Code that can easily be toggled between eager and lazy loading by use-case is certainly desirable. And having all the complexity of caching handled for me would be a dream come true.  That’s one of the more exciting differentiating features of NHibernate. But its not quite clear to me how well that works and whether we’d be able to reach a point where enough of the data access is managed by NHibernate to take advantage of Level 2 caching.

That is strength, boy! That is power!

Since 2005 I've been fascinated with CSLA.NET (although admittedly not fascinated enough to actually build something with it) and more so with each successive version. Its not an O/RM but it has some overlap in terms of the facilities it provides, like validation and change tracking. Additionally, it provides one specific advantage that I find particularly intriguing. The concept of mobile objects and with it a measure of portability. The ability to use the same business logic on both sides of RIA application, whether that be Silverlight, WPF, WP7, or even Monotouch and Monodroid is especially compelling. With the explosion of devices and platforms this is sounding more and more powerful.

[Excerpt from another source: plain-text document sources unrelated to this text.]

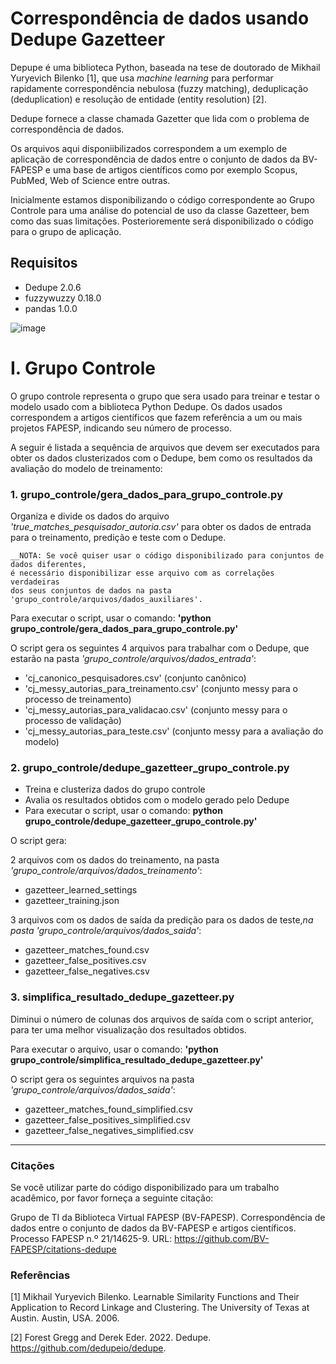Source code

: # Correspondência de dados usando Dedupe Gazetteer

Depupe é uma biblioteca Python, baseada na tese de doutorado de Mikhail Yuryevich Bilenko [1], que usa *machine learning* para performar rapidamente correspondência nebulosa (fuzzy matching), deduplicação (deduplication) e resolução de entidade (entity resolution) [2].

Dedupe fornece a classe chamada Gazetter que lida com o problema de correspondência de dados.

Os arquivos aqui disponiibilizados correspondem a um exemplo de aplicação de correspondência de dados entre o conjunto de
dados da BV-FAPESP e uma base de artigos científicos como por exemplo Scopus, PubMed, Web of Science entre outras.

Inicialmente estamos disponibilizando o código correspondente ao Grupo Controle para uma análise do potencial de uso da classe Gazetteer, bem como das suas limitações. Posterioremente será disponibilizado o código para o grupo de aplicação.


## Requisitos

- Dedupe 2.0.6
- fuzzywuzzy 0.18.0
- pandas 1.0.0


![image](https://user-images.githubusercontent.com/110296380/181920468-aacc0063-81c4-45e0-a8fd-0d897952a00a.png)



# I. Grupo Controle
O grupo controle representa o grupo que sera usado para treinar e testar o modelo usado com a biblioteca Python Dedupe.
Os dados usados correspondem a artigos científicos que fazem referência a um ou mais projetos FAPESP, indicando seu número de processo.

A seguir é listada a sequência de arquivos que devem ser executados para obter os dados clusterizados com o Dedupe, bem como os resultados da avaliação do modelo de treinamento:

### 1. grupo_controle/gera_dados_para_grupo_controle.py

Organiza e divide os dados do arquivo *'true_matches_pesquisador_autoria.csv'*
para obter os dados de entrada para o treinamento, predição e teste com o Dedupe.

    __NOTA: Se você quiser usar o código disponibilizado para conjuntos de dados diferentes, 
    é necessário disponibilizar esse arquivo com as correlações verdadeiras 
    dos seus conjuntos de dados na pasta 'grupo_controle/arquivos/dados_auxiliares'.


Para executar o script, usar o comando: **'python grupo_controle/gera_dados_para_grupo_controle.py'**

O script gera os seguintes 4 arquivos para trabalhar com o Dedupe, que estarão na pasta *'grupo_controle/arquivos/dados_entrada'*:
- 'cj_canonico_pesquisadores.csv' (conjunto canônico)
- 'cj_messy_autorias_para_treinamento.csv' (conjunto messy para o processo de treinamento)
- 'cj_messy_autorias_para_validacao.csv' (conjunto messy para o processo de validação)
- 'cj_messy_autorias_para_teste.csv' (conjunto messy para a avaliação do modelo)

### 2. grupo_controle/dedupe_gazetteer_grupo_controle.py

- Treina e clusteriza dados do grupo controle
- Avalia os resultados obtidos com o modelo gerado pelo Dedupe
- Para executar o script, usar o comando:
**python grupo_controle/dedupe_gazetteer_grupo_controle.py'**

O script gera:

2 arquivos com os dados do treinamento, na pasta *'grupo_controle/arquivos/dados_treinamento'*:
   - gazetteer_learned_settings
   - gazetteer_training.json

3 arquivos com os dados de saída da predição para os dados de teste,*na pasta 'grupo_controle/arquivos/dados_saida'*:
   - gazetteer_matches_found.csv
   - gazetteer_false_positives.csv
   - gazetteer_false_negatives.csv

### 3. simplifica_resultado_dedupe_gazetteer.py
Diminui o número de colunas dos arquivos de saída com o script anterior, para ter uma melhor visualização dos resultados obtidos.

Para executar o arquivo, usar o comando: **'python grupo_controle/simplifica_resultado_dedupe_gazetteer.py'**

O script gera os seguintes arquivos na pasta *'grupo_controle/arquivos/dados_saida'*:
- gazetteer_matches_found_simplified.csv
- gazetteer_false_positives_simplified.csv
- gazetteer_false_negatives_simplified.csv

--------------------------------------------------------------------------------

### Citações

Se você utilizar parte do código disponibilizado para um trabalho acadêmico, por favor forneça a seguinte citação:

Grupo de TI da Biblioteca Virtual FAPESP (BV-FAPESP). Correspondência de dados entre o conjunto de dados da BV-FAPESP e artigos científicos. Processo FAPESP n.º 21/14625-9. URL: https://github.com/BV-FAPESP/citations-dedupe

### Referências

[1] Mikhail Yuryevich Bilenko. Learnable Similarity Functions and Their Application to Record Linkage and Clustering. The University of Texas at Austin. Austin, USA. 2006.

[2] Forest Gregg and Derek Eder. 2022. Dedupe. https://github.com/dedupeio/dedupe.
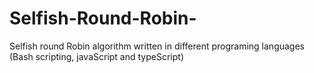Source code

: # Selfish-Round-Robin-
Selfish round Robin algorithm written in different programing languages (Bash scripting, javaScript and typeScript)
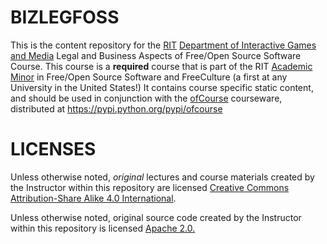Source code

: BIZLEGFOSS
==========

This is the content repository for the <a target="_blank"
href="http://rit.edu">RIT</a> <a target="_blank"
href="http://igm.rit.edu">Department of Interactive Games and Media</a> Legal
and Business Aspects of Free/Open Source Software Course. This course is a
<strong>required</strong> course that is part of the RIT <a target="_blank"
href="http://www.rit.edu/news/story.php?id=50590">Academic Minor</a> in
Free/Open Source Software and FreeCulture (a first at any University in the
United States!) It contains course specific static content, and should be used
in conjunction with the <a target="_blank"
href="http://github.com/FOSSRIT/ofCourse">ofCourse</a> courseware, distributed
at <a target="_blank"
href="https://pypi.python.org/pypi/ofcourse">https://pypi.python.org/pypi/ofcourse</a>


LICENSES
========

Unless otherwise noted, <em>original</em> lectures and course materials created
by the Instructor within this repository are licensed <a target="_blank"
href="https://creativecommons.org/licenses/by-sa/4.0/">Creative Commons
Attribution-Share Alike 4.0 International</a>.

Unless otherwise noted, original source code created by the Instructor within
this repository is licensed <a target="_blank"
href="https://www.apache.org/licenses/LICENSE-2.0">Apache 2.0.</a>
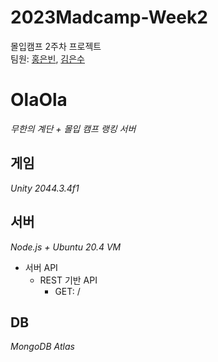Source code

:# 2023Madcamp-Week2
몰입캠프 2주차 프로젝트   
팀원: [홍은빈](https://github.com/pancakesontuesday), [김은수](https://github.com/EunsuKim03)

OlaOla
=====================
*무한의 계단 + 몰입 캠프 랭킹 서버*   

게임
------
*Unity 2044.3.4f1*   

서버
-----
*Node.js + Ubuntu 20.4 VM*   
* 서버 API   
  * REST 기반 API   
    * GET: /

DB
-----
*MongoDB Atlas*   
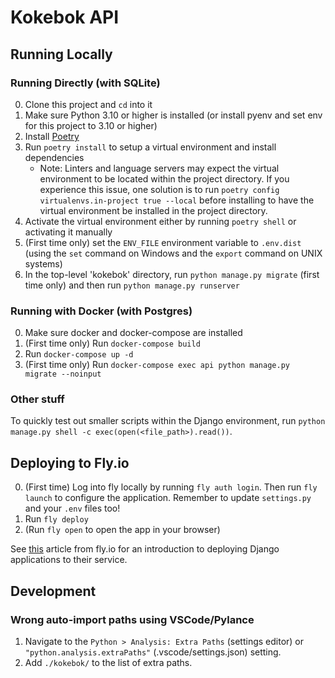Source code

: # Kokebok API


## Running Locally

### Running Directly (with SQLite)
0. Clone this project and `cd` into it
1. Make sure Python 3.10 or higher is installed (or install pyenv and set env for this project to 3.10 or higher)
2. Install [Poetry](https://python-poetry.org/)
3. Run `poetry install` to setup a virtual environment and install dependencies
   * Note: Linters and language servers may expect the virtual environment to be located within the project directory. If you experience this issue, one solution is to run `poetry config virtualenvs.in-project true --local` before installing to have the virtual environment be installed in the project directory.
4. Activate the virtual environment either by running `poetry shell` or activating it manually
5. (First time only) set the `ENV_FILE` environment variable to `.env.dist` (using the `set` command on Windows and the `export` command on UNIX systems)
6. In the top-level 'kokebok' directory, run `python manage.py migrate` (first time only) and then run `python manage.py runserver`

### Running with Docker (with Postgres)
0. Make sure docker and docker-compose are installed
1. (First time only) Run `docker-compose build`
2. Run `docker-compose up -d`
3. (First time only) Run `docker-compose exec api python manage.py migrate --noinput`


### Other stuff
To quickly test out smaller scripts within the Django environment, run `python manage.py shell -c exec(open(<file_path>).read())`.


## Deploying to Fly.io
0. (First time) Log into fly locally by running `fly auth login`. Then run `fly launch` to configure the application. Remember to update `settings.py` and your `.env` files too!
2. Run `fly deploy`
3. (Run `fly open` to open the app in your browser)

See [this](https://fly.io/django-beats/deploying-django-to-production/#deploying-to-fly-io) article from fly.io for an introduction to deploying Django applications to their service.


## Development

### Wrong auto-import paths using VSCode/Pylance
1. Navigate to the `Python > Analysis: Extra Paths` (settings editor) or `"python.analysis.extraPaths"` (.vscode/settings.json) setting.
2. Add `./kokebok/` to the list of extra paths.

Contemplate this on the tree of woe.

These frameworks are not mutually exclusive. We could use EF or NHibernate as both our data access and domain layer, or we could CLSA with EF or NHibernate, and SharpArchitecture already leverages NHibernate.  All this must be weighed against the time, effort, approach, and risk of switching. If the application(s) were to be built from scratch today, we'd clearly be using one or more of these, but alas I'm architecting after the fact. I have to deal with the knowledge that a migration is fraught with peril.